Our national leaders, and Reserve Bank of Australia, have reassured us that the economy is growing just fast enough that the unemployment rate should move down over time.

That is, it’s growing fast enough to create jobs.

Amazingly, that’s true. Since the Coalition came to power, over a million jobs have been created.

July’s unemployment release was a little disappointing. It showed, overall, jobs were shed in the month. Nearly 4000 jobs actually. Plenty of full time jobs were created but even more part time jobs were lost.

The thing is that quite a number of Australians gave up on the search for a job. With fewer people in the labour force, and more jobs created, the way the unemployment rate is worked out meant the unemployment rate fell.

Anyone can see though that it doesn’t inspire great hope for a further big drop in the jobless rate – which is precisely what’s needed to get any meaningful upwards pressure on wages.

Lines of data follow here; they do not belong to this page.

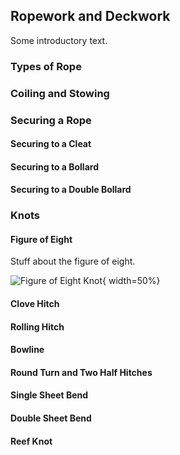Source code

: ## Ropework and Deckwork ##

Some introductory text.


### Types of Rope ###



### Coiling and Stowing ###




### Securing a Rope ###




#### Securing to a Cleat ####




#### Securing to a Bollard ####




#### Securing to a Double Bollard ####




### Knots ###




#### Figure of Eight ####

Stuff about the figure of eight.

![Figure of Eight Knot](../../images/Figure-eight_knot.svg.png "Figure of 
Eight Knot"){ width=50%}




#### Clove Hitch ####




#### Rolling Hitch ####




#### Bowline ####




#### Round Turn and Two Half Hitches ####




#### Single Sheet Bend ####




#### Double Sheet Bend ####




#### Reef Knot ####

Either we employ a circuit breaker, perhaps an artificial lift in wages across the board, or we all just accept the economy we work in can’t deliver pay rises anymore… at least until there are so few people looking for work that demanding a pay rise is relatively straight forward.

Drought a wild card

Finally, I want to touch on something that hasn’t received much press – the impact of the drought on the economy.

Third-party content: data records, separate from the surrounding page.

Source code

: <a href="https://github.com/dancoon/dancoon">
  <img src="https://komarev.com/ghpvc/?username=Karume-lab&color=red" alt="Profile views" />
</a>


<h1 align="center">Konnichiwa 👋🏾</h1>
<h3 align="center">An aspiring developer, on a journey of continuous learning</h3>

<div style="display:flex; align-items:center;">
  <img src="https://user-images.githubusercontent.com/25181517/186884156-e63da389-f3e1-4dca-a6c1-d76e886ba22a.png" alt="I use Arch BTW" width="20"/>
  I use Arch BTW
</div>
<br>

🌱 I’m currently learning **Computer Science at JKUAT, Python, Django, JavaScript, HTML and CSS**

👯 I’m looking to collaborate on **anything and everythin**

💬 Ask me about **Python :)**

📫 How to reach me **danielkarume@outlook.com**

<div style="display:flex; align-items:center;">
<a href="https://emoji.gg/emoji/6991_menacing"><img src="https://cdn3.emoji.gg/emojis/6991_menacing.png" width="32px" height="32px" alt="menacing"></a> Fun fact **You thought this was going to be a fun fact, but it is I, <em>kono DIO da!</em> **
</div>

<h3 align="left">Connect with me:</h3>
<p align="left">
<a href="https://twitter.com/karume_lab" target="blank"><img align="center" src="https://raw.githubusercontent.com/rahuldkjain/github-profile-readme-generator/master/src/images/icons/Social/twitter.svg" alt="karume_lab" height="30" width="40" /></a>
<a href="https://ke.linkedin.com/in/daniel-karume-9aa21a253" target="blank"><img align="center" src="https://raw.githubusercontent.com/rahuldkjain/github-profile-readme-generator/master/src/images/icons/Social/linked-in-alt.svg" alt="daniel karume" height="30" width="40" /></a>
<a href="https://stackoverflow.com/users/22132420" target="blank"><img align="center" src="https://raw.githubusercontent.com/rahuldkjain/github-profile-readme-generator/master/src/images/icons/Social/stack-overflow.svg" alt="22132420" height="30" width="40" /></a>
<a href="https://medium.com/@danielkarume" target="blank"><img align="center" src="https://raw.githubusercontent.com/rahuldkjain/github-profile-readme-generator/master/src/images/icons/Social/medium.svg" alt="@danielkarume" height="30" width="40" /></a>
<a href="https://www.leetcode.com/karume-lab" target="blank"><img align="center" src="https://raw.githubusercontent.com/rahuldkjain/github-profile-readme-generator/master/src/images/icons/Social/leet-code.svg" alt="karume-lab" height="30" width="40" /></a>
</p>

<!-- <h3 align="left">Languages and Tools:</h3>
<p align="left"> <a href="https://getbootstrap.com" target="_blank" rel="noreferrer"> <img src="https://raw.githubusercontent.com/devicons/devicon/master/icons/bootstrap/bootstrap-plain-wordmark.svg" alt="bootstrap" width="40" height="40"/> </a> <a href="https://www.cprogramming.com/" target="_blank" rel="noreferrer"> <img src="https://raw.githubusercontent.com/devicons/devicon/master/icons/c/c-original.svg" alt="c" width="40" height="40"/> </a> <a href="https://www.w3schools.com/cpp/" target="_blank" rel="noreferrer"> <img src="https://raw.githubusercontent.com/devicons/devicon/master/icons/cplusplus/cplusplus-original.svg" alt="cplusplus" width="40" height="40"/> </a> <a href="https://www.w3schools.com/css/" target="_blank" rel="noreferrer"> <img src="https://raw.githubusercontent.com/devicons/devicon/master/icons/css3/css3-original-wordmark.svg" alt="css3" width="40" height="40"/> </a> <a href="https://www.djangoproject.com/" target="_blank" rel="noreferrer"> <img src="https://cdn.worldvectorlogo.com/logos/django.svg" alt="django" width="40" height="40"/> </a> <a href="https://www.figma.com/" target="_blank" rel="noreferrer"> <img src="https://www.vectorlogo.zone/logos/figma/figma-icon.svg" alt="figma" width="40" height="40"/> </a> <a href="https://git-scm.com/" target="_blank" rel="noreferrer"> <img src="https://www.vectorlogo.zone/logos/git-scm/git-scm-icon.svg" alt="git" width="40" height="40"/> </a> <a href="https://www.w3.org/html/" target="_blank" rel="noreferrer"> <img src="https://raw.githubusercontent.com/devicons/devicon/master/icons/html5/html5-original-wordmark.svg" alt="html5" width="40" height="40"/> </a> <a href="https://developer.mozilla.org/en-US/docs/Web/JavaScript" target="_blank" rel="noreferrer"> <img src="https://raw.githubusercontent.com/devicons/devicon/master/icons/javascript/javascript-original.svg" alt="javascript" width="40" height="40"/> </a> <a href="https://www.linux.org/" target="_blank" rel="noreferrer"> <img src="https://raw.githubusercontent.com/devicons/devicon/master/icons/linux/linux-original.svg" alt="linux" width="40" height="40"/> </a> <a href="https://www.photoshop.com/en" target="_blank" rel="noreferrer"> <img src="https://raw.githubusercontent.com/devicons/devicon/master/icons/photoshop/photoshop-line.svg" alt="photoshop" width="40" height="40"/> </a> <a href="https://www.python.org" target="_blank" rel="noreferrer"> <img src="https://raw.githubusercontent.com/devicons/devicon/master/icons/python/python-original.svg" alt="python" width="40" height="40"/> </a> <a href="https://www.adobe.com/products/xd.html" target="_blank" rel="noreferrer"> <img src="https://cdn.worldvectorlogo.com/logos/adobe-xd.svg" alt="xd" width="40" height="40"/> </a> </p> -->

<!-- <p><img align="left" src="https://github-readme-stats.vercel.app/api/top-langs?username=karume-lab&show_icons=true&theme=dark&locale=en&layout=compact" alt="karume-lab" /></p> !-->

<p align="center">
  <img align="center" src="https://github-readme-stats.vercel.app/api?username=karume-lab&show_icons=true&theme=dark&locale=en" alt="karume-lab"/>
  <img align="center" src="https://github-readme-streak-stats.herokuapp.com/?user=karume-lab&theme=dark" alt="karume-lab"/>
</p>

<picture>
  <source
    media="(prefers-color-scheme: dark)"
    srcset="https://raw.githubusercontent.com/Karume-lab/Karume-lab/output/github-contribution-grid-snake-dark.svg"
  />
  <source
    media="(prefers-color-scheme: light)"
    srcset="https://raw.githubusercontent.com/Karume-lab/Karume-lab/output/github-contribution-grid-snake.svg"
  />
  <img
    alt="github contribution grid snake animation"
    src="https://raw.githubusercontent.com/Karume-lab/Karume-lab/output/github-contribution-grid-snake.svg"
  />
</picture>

Two big names in business have already come forward to express their concerns.

The Reserve Bank said that “the drought has led to difficult conditions in parts of the farm sector” and Citi warned the result of the drought could cut more than half a percentage point from GDP growth in 2018-19.

These sorts of ‘incidents’ can be absorbed by a strong, healthy economy, but not an economy relying on one-off growth factors like a construction boom, or government spending, or an LNG project.

We’re still chasing “sustainable” economic growth

The drought should serve as a good reminder that it’s not enough to just keep pushing an economy along. You need to have an economy that thrives on sustainable growth factors.

An economy that is built on a solid foundation like that will ensure you not only dodge the occasional environmental bullet, but that its participants (you and me) enjoy the fruits it bears – pay rises for working hard, and a sense of contributing to something greater than ourselves.